EXERCISE DIRECTIONS: Print exactly the lines starting at the one that contains "## Sample Programs" and ending at the last line of the listing below.
Top of RECORD SET
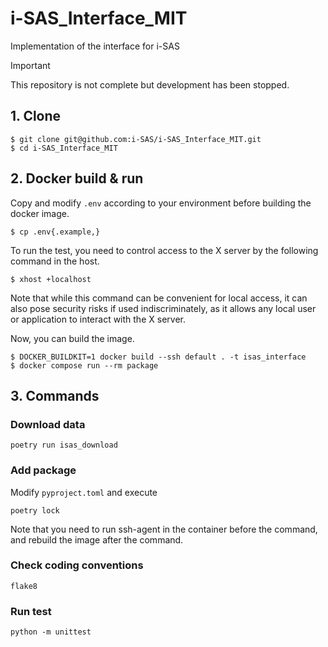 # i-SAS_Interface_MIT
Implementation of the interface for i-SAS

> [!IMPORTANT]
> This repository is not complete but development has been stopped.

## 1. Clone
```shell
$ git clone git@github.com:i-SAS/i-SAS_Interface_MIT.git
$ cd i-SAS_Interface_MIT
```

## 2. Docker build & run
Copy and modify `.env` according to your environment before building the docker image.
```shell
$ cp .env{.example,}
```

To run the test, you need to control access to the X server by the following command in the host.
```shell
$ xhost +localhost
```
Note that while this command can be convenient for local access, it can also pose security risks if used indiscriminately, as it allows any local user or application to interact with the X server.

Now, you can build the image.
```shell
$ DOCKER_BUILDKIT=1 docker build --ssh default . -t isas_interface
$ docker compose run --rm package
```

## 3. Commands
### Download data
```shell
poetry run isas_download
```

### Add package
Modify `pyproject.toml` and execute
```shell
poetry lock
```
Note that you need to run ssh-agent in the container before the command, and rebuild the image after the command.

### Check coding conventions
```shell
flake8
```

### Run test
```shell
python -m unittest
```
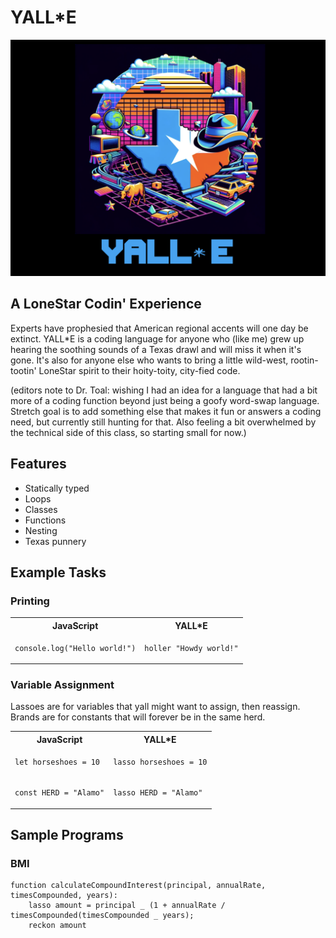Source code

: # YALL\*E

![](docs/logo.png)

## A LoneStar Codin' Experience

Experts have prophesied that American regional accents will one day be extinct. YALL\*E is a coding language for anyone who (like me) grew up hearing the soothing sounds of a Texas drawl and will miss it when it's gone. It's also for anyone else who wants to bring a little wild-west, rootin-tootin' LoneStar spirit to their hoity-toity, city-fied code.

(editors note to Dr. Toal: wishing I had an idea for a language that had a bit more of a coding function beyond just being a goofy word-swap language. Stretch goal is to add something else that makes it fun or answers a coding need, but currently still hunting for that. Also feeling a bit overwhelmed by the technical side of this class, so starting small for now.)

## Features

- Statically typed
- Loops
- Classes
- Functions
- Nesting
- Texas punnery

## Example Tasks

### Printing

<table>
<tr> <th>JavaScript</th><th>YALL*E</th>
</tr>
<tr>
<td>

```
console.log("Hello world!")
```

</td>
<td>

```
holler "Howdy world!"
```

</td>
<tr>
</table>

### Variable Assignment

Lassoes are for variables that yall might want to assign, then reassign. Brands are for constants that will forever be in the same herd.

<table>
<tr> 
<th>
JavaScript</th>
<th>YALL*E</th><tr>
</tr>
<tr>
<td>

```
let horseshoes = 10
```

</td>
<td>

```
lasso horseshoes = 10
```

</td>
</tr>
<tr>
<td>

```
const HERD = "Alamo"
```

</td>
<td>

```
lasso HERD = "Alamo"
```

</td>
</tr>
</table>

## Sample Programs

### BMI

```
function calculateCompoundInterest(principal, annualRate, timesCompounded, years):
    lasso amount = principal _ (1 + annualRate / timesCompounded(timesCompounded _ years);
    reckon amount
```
Bottom of RECORD SET
RESULT OF THIS TASK:
## Sample Programs

### BMI

```
function calculateCompoundInterest(principal, annualRate, timesCompounded, years):
    lasso amount = principal _ (1 + annualRate / timesCompounded(timesCompounded _ years);
    reckon amount
```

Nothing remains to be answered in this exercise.